Страница:
6 из 691
В изображениях Николая Старостина, Яшина и Стрельцова — вне зависимости от ценности усилий ваятеля — пожалуй, вся наша история: с лагерями, со Сталиным, с выпивками, с высшими правительственными наградами, со всеобщим обожанием, не исключающим временами глухого равнодушия к жизни былых кумиров нации, с надрывными похоронами и посмертной, в отдельных случаях, славой, возвышающей нас разбуженностью памяти.
Из всех послуживших изваяниям натур Эдуард наиболее точно — что на работе скульптора сказалось, к сожалению, минимально — выразил особенности национального характера в его фольклорном преломлении.

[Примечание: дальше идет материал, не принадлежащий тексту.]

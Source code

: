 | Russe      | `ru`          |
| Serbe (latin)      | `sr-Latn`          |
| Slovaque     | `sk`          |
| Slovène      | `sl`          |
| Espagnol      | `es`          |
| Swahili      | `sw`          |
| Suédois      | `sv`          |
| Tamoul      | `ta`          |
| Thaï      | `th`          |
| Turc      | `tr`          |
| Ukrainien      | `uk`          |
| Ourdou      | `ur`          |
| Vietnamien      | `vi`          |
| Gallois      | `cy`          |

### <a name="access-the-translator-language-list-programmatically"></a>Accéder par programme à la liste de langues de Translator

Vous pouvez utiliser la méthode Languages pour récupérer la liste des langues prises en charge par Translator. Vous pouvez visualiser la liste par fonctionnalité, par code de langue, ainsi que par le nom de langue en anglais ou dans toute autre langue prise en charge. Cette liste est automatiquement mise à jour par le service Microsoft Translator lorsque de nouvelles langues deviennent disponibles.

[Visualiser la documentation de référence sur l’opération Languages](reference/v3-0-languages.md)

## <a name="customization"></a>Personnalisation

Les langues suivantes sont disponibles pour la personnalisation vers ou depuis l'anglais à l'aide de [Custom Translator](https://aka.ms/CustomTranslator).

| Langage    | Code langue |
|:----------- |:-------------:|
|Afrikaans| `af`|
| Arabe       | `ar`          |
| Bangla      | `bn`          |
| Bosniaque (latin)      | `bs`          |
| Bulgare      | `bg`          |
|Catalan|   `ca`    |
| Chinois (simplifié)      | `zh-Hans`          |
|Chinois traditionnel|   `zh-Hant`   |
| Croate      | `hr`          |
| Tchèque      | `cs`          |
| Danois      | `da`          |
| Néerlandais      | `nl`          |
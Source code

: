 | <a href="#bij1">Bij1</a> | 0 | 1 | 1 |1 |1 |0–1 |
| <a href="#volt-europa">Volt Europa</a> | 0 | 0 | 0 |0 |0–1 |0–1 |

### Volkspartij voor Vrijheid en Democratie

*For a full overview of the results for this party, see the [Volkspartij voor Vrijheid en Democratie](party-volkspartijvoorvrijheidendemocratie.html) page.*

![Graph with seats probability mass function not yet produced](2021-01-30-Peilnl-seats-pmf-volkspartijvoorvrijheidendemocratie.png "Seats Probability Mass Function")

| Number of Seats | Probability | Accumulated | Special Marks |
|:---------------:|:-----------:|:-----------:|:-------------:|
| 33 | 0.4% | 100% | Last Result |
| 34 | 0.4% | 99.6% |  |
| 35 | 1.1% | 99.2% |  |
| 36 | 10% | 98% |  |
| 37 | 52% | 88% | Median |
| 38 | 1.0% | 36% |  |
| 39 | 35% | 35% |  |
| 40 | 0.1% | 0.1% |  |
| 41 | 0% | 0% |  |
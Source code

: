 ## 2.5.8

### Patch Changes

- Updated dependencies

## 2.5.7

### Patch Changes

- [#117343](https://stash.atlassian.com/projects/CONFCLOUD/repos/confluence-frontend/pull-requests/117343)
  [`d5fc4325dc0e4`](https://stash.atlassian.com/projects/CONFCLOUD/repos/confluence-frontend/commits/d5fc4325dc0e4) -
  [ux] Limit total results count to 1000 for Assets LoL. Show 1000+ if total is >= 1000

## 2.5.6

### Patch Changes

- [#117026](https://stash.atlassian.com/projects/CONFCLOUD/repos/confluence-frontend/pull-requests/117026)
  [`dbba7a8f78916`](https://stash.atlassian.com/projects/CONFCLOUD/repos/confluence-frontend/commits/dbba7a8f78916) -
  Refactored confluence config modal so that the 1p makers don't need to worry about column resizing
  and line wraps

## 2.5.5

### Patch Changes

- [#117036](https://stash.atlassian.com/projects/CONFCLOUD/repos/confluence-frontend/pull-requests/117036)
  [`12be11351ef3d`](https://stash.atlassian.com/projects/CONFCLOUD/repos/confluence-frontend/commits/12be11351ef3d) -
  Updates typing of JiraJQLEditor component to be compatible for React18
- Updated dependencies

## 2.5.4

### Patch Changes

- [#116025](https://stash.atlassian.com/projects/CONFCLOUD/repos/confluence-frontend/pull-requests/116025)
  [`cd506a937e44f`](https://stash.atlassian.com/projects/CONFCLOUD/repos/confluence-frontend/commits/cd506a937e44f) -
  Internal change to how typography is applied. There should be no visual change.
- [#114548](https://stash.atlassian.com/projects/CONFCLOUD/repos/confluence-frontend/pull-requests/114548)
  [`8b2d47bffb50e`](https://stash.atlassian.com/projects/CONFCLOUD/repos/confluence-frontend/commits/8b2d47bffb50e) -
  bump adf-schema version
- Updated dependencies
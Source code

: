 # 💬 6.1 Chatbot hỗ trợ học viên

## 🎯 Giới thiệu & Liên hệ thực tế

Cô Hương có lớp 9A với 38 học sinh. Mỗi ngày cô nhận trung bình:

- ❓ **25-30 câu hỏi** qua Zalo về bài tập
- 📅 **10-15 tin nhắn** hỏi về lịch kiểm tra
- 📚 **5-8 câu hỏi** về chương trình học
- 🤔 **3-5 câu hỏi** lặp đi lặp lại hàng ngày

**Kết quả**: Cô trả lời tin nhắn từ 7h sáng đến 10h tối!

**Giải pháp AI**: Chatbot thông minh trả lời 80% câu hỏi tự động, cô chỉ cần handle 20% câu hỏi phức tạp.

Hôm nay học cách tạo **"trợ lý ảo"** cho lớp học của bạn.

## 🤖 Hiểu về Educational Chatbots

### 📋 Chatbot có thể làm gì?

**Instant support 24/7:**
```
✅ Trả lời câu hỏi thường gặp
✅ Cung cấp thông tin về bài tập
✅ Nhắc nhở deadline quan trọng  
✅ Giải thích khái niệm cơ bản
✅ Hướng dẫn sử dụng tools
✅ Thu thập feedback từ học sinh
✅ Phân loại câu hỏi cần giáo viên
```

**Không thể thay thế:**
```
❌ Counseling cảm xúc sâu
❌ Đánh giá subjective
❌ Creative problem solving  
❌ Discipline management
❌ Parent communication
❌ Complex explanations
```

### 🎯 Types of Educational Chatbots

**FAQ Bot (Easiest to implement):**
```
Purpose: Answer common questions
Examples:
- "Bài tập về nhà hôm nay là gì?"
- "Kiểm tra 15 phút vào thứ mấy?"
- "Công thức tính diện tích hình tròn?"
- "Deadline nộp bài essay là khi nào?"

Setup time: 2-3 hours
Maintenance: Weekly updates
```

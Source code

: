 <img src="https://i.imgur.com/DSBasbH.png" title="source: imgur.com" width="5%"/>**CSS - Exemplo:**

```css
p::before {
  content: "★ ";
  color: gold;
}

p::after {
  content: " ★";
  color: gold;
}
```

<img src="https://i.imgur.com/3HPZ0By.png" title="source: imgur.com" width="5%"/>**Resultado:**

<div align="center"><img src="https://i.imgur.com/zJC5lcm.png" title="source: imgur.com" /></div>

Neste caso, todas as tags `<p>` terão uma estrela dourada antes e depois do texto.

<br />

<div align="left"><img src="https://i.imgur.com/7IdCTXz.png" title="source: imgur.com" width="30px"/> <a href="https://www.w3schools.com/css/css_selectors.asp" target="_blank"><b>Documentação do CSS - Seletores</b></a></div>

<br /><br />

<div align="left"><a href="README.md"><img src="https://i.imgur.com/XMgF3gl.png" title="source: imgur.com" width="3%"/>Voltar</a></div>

Но памятник (в том числе и футболисту) — идеологический, прежде всего, заказ.
Невнятность для большинства населения послесоветской идеологии и опасное (как всякое незнание) отсутствие интереса молодой части общества к идеологии вчерашней затрудняют восприятие самого факта памятника Эдику — а их, между прочим, в Москве целых два (в то время как у Льва Яшина официально только один: второе изваяние — на стадионе «Динамо» — из-за налоговых, как мне говорили, страшилок именуется как-то иначе).
Для нас же — старожилов, способных все-таки кое-что и упомнить — памятник опальному на протяжении всей футбольной карьеры Стрельцову — прямой вызов ортодоксальности советских времен.
Тем не менее я бы не торопился считать установление памятников хэппи-эндом.
Пожалуй, явление нам Стрельцова в бронзе и разрешает обращение к жизни, прожитой им, с той строгостью, какая может разрушить миф о нем…
Обманчивая близость хэппи-энда, на мой взгляд, всполошила стрельцовских биографов: обретший официальный статус вечный штрафник возводился в тот же ранг, что и скучно канонизированный Яшин.